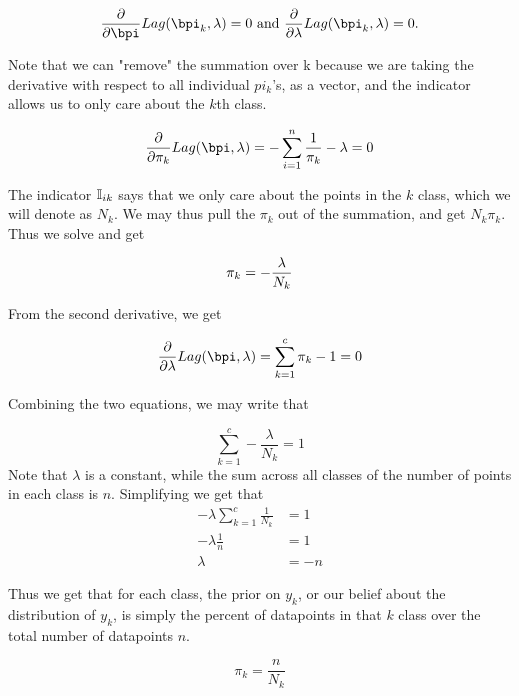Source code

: \documentclass[submit]{harvardml}
\newenvironment{answer}{%
    \color{answergreen}\bf}
  {%
  }
\begin{document}
\begin{enumerate}
\begin{answer}
        \begin{equation*}
            \frac{\partial}{\partial \bpi} Lag(\bpi_k,\lambda)=0 \text{ and }
        \frac{\partial}{\partial\lambda} Lag(\bpi_k, \lambda)= 0.
        \end{equation*}
        
        Note that we can "remove" the summation over k because we are taking the
        derivative with respect to all individual $pi_k$'s, as a vector, and the
        indicator allows us to only care about the $k$th class.

        $$
        \frac{\partial}{
            \partial \pi_k} Lag(\bpi,\lambda) = -\sum_{i=1}^n \frac{1}{\pi_k} - \lambda = 0
        $$

        The indicator $\mathbb{I}_{ik}$ says that we only care about the points in the $k$
        class, which we will denote as $N_k$. We may thus pull the $\pi_k$ out
        of the summation, and get $N_k \pi_k$. Thus we solve and get

        $$ \pi_k = - \frac{\lambda}{N_k} \\ $$

        From the second derivative, we get

        $$
        \frac{\partial}{
            \partial \lambda} Lag(\bpi,\lambda) =  \sum_{k=1}^c\pi_k-1 = 0
        $$

       Combining the two equations, we may write that 

        $$
        \sum_{k=1}^c - \frac{\lambda}{N_k}= 1
        $$
        Note that $\lambda$ is a constant, while the sum across all classes of the
        number of points in each class is $n$. Simplifying we get that 
        \begin{align*}
            -\lambda \sum_{k=1}^c \frac{1}{N_k} &= 1\\
            -\lambda \frac{1}{n} &= 1 \\
            \lambda &=  -n
        \end{align*}

        Thus we get that for each class, the prior on $y_k$, or our belief about
        the distribution of $y_k$, is simply the percent of datapoints in that
        $k$ class over the total number of datapoints $n$.

        $$ \pi_k = \frac{n}{N_k}
        $$

    \end{answer}
        


\end{enumerate}
\end{document}
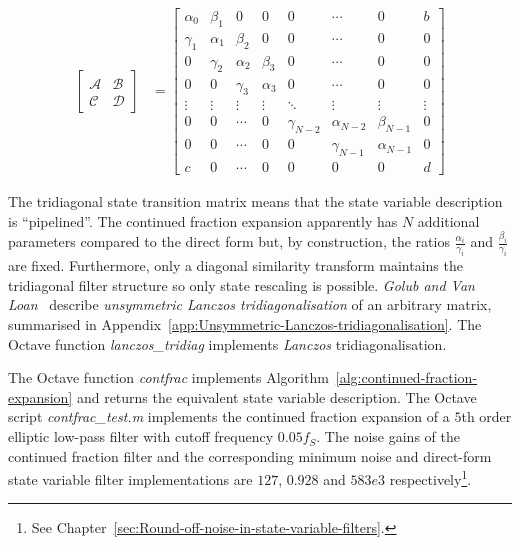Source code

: \documentclass[a4paper,twoside,10pt,english]{report}
\begin{document}
\begin{align*}
\left[\begin{array}{cc}
\mathcal{A} & \mathcal{B} \\
\mathcal{C} & \mathcal{D}
\end{array}\right] 
&=
\left[\begin{array}{ccccccc|c}
\alpha_{0} & \beta_{1}  & 0          & 0          & 0        & \cdots & 0 & b \\
\gamma_{1} & \alpha_{1} & \beta_{2}   & 0          & 0        & \cdots & 0 & 0 \\
0         & \gamma_{2}  & \alpha_{2} & \beta_{3}   & 0        & \cdots & 0 & 0 \\
0         & 0          & \gamma_{3}  & \alpha_{3}  & 0       & \cdots & 0 & 0 \\
\vdots & \vdots & \vdots & \vdots & \ddots & \vdots & \vdots & \vdots \\
0        & 0 & \cdots  & 0 & \gamma_{N-2} & \alpha_{N-2} & \beta_{N-1} & 0 \\
0         & 0  & \cdots & 0 & 0 & \gamma_{N-1} & \alpha_{N-1} & 0 \\ \hline 
c & 0 & \cdots & 0 & 0 & 0 & 0 & d
\end{array}\right] 
\end{align*}

The tridiagonal state transition matrix means that the state variable 
description is ``pipelined''. The continued fraction expansion apparently has
$N$ additional parameters compared to the direct form but, by construction, 
the ratios $\frac{\alpha_{i}}{\gamma_{i}}$ and $\frac{\beta_{i}}{\gamma_{i}}$ 
are fixed. Furthermore, only a diagonal similarity transform maintains the 
tridiagonal filter structure so only state rescaling is possible.
\emph{Golub and Van Loan}~\cite[Section 9.4.3]{GolubVanLoan_MatrixComputations}
describe \emph{unsymmetric Lanczos tridiagonalisation} of an arbitrary matrix,
summarised in Appendix~\ref{app:Unsymmetric-Lanczos-tridiagonalisation}. The
Octave function \emph{lanczos\_tridiag} implements \emph{Lanczos}
tridiagonalisation.

The Octave function \emph{contfrac} implements 
Algorithm~\ref{alg:continued-fraction-expansion} and returns the equivalent 
state variable description. The Octave script \emph{contfrac\_test.m} implements
the continued fraction expansion of a $5$th order elliptic low-pass filter with
cutoff frequency $0.05f_{S}$. The noise gains of the continued fraction filter
and the corresponding minimum noise and direct-form state variable filter
implementations are $127$, $0.928$ and $583e3$ respectively\footnote{See
  Chapter~\ref{sec:Round-off-noise-in-state-variable-filters}.}.
\cleardoublepage{}
\end{document}
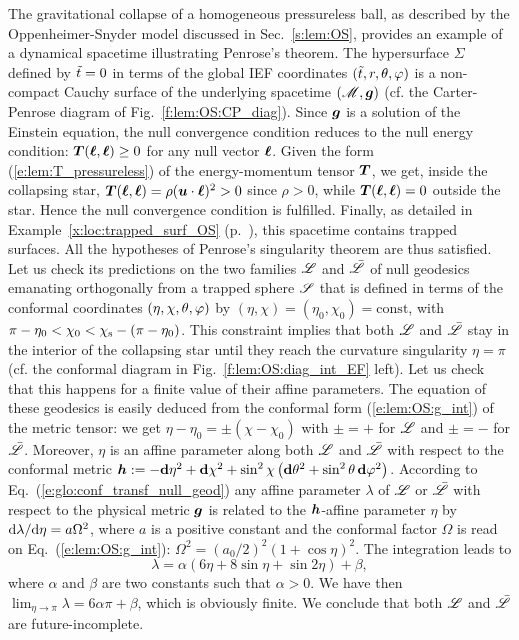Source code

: \begin{example}
The gravitational collapse of a homogeneous pressureless ball, as
described by the Oppenheimer-Snyder model discussed in Sec.~\ref{s:lem:OS},
provides an example of a dynamical spacetime illustrating
Penrose's theorem.
The hypersurface $\Sigma$ defined by ${\tilde t}=0$ in terms of the global
IEF coordinates $({\tilde t}, r, \theta, \varphi)$ is a non-compact Cauchy surface of
the underlying spacetime $(\mathscr{M},\bm{g})$ (cf. the Carter-Penrose diagram
of Fig.~\ref{f:lem:OS:CP_diag}). Since $\bm{g}$ is a solution of the Einstein
equation, the null convergence condition reduces to the null energy condition:
$\bm{T}(\bm{\ell},\bm{\ell}) \geq 0$ for any null vector $\bm{\ell}$.  Given the form
(\ref{e:lem:T_pressureless}) of the energy-momentum tensor $\bm{T}$, we get,
inside the collapsing star,
$\bm{T}(\bm{\ell},\bm{\ell}) = \rho (\bm{u}\cdot\bm{\ell})^2 > 0$ since $\rho > 0$, while
$\bm{T}(\bm{\ell},\bm{\ell}) = 0$ outside the star. Hence the null convergence condition
is fulfilled. Finally, as detailed in Example~\ref{x:loc:trapped_surf_OS}
(p.~\pageref{x:loc:trapped_surf_OS}), this spacetime contains trapped surfaces.
All the hypotheses of Penrose's singularity theorem are thus satisfied.
Let us check its predictions on the two families $\mathscr{L}$ and $\bar{\mathscr{L}}$
of null geodesics emanating orthogonally from a trapped
sphere $\mathscr{S}$ that is defined in terms of the conformal coordinates
$(\eta,\chi,\theta,\varphi)$ by $(\eta,\chi) = (\eta_0,\chi_0) = \mathrm{const}$,
with
$\pi - \eta_0 < \chi_0 < \chi_{\rm s} - (\pi - \eta_0)$. This constraint implies
that both $\mathscr{L}$ and $\bar{\mathscr{L}}$
stay in the interior of the collapsing star until they reach
the curvature singularity $\eta=\pi$ (cf. the conformal diagram in
Fig.~\ref{f:lem:OS:diag_int_EF} left). Let us check that this happens for
a finite value of their affine parameters. The equation of these geodesics
is easily deduced from the conformal form (\ref{e:lem:OS:g_int}) of the metric tensor:
we get $\eta - \eta_0 = \pm (\chi - \chi_0)$ with $\pm = +$
for $\mathscr{L}$ and $\pm = -$ for $\bar{\mathscr{L}}$.
Moreover, $\eta$ is an affine parameter
along both $\mathscr{L}$ and $\bar{\mathscr{L}}$ with respect to the conformal metric
 $\bm{h} := - \mathbf{d}\eta^2 + \mathbf{d}\chi^2
        + \sin^2\chi \left( \mathbf{d}\theta^2 + \sin^2\theta\, \mathbf{d}\varphi^2 \right)$.
According to Eq.~(\ref{e:glo:conf_transf_null_geod}) any affine parameter $\lambda$
of $\mathscr{L}$ or $\bar{\mathscr{L}}$ with respect to the physical metric $\bm{g}$ is related
to the $\bm{h}$-affine parameter $\eta$ by $\mathrm{d}\lambda/\mathrm{d}\eta = a \Omega^2$, where $a$
is a positive constant and the
conformal factor $\Omega$ is read on Eq.~(\ref{e:lem:OS:g_int}):
$\Omega^2 = (a_0/2)^2 (1 + \cos\eta)^2$. The integration leads to
\[
    \lambda = \alpha \left( 6 \eta + 8 \sin\eta + \sin 2\eta \right) + \beta ,
\]
where $\alpha$ and $\beta$ are two constants such that $\alpha>0$. We have then
$\lim_{\eta\to\pi} \lambda = 6\alpha\pi + \beta$, which is obviously finite. We conclude that
both $\mathscr{L}$ and $\bar{\mathscr{L}}$ are future-incomplete.
\end{example}


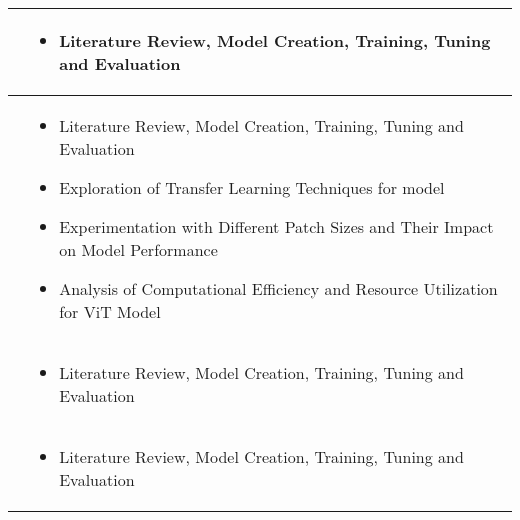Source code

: \begin{longtable}{p{5cm}|p{9.5cm}}
    \nameref{ss:lhsj} &
        \begin{itemize}
            \item \nameref{s:vit} Literature Review, Model Creation, Training, Tuning and Evaluation
        \end{itemize}\\
        \hline

    \nameref{ss:lhsj} &
    \begin{itemize}
        \item \nameref{s:vit} Literature Review, Model Creation, Training, Tuning and Evaluation
        \item Exploration of Transfer Learning Techniques for \nameref{s:vit} model
        \item Experimentation with Different Patch Sizes and Their Impact on Model Performance
        \item Analysis of Computational Efficiency and Resource Utilization for ViT Model
    \end{itemize}\\
    \hline
    
    \nameref{ss:ozxm} &
        \begin{itemize}
            \item \nameref{s:xception} Literature Review, Model Creation, Training, Tuning and Evaluation
        \end{itemize}\\
        \hline
    
    \nameref{ss:ctsh} &
        \begin{itemize}
            \item \nameref{s:densenet121} Literature Review, Model Creation, Training, Tuning and Evaluation
        \end{itemize}\\
    \hline
\end{longtable}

Task prompt —
Take from the listing every line in which the word "both" appears.

Response —
that both $\mathscr{L}$ and $\bar{\mathscr{L}}$
along both $\mathscr{L}$ and $\bar{\mathscr{L}}$ with respect to the conformal metric
both $\mathscr{L}$ and $\bar{\mathscr{L}}$ are future-incomplete.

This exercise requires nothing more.